#### Task to complete
Read through the records below and copy each line that uses the word "sleep".

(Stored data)
------------------------

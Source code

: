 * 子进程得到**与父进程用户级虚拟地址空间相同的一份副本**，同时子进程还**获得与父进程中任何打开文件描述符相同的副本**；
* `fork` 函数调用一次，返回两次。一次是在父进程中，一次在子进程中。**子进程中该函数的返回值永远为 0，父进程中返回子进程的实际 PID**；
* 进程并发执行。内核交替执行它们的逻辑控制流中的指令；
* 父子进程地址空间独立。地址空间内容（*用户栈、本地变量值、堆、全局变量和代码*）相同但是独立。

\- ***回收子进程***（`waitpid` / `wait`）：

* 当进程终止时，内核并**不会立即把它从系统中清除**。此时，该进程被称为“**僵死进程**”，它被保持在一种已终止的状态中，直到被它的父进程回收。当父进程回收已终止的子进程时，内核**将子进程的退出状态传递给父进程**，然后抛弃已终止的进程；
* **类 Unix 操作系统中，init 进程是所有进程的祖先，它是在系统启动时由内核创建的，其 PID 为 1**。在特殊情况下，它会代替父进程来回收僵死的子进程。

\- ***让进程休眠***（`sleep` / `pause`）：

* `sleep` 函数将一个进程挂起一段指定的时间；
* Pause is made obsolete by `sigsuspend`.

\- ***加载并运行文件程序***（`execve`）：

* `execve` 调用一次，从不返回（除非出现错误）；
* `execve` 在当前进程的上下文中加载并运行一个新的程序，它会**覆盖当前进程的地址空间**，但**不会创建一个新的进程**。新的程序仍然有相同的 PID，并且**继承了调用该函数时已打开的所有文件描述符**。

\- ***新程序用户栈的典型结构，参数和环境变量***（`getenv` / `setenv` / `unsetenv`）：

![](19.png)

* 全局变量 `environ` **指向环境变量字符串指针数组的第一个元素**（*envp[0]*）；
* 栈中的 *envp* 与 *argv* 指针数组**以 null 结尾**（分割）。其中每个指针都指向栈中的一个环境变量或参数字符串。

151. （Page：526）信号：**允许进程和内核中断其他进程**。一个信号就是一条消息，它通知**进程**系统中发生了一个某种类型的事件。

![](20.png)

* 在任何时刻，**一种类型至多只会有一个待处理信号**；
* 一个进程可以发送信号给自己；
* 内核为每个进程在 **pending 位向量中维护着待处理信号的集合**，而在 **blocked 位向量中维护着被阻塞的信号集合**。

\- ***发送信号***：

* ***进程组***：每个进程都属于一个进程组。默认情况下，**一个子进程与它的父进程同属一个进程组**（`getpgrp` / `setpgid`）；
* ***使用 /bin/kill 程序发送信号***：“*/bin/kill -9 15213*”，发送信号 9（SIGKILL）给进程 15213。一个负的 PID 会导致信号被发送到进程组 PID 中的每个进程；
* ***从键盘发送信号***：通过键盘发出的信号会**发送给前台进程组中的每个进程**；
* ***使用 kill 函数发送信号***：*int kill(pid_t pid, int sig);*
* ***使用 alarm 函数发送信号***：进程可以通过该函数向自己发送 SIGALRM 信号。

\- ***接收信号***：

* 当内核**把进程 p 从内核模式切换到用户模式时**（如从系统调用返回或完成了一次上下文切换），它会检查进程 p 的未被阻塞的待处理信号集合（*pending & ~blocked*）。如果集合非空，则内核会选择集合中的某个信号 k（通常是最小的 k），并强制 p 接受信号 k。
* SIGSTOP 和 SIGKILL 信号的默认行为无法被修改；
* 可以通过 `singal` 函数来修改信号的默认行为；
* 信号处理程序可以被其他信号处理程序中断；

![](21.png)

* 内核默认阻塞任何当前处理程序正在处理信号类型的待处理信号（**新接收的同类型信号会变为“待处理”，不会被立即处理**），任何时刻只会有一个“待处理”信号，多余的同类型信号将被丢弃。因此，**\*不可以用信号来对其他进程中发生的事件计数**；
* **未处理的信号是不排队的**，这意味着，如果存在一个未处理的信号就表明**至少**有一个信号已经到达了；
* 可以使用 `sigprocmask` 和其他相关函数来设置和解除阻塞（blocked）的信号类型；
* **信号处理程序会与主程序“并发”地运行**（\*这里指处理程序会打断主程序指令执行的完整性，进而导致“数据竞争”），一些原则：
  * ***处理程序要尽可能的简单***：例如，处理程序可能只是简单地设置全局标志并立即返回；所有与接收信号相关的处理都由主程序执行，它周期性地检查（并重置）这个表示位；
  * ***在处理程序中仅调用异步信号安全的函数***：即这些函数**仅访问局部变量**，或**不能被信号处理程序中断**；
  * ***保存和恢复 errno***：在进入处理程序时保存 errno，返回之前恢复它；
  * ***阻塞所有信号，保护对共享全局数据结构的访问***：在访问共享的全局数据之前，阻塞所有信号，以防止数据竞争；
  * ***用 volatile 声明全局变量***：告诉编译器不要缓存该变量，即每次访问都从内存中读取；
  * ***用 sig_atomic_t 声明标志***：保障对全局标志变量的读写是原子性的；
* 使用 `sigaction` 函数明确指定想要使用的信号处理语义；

------------------------

#### Exercise response
\- ***让进程休眠***（`sleep` / `pause`）：
* `sleep` 函数将一个进程挂起一段指定的时间；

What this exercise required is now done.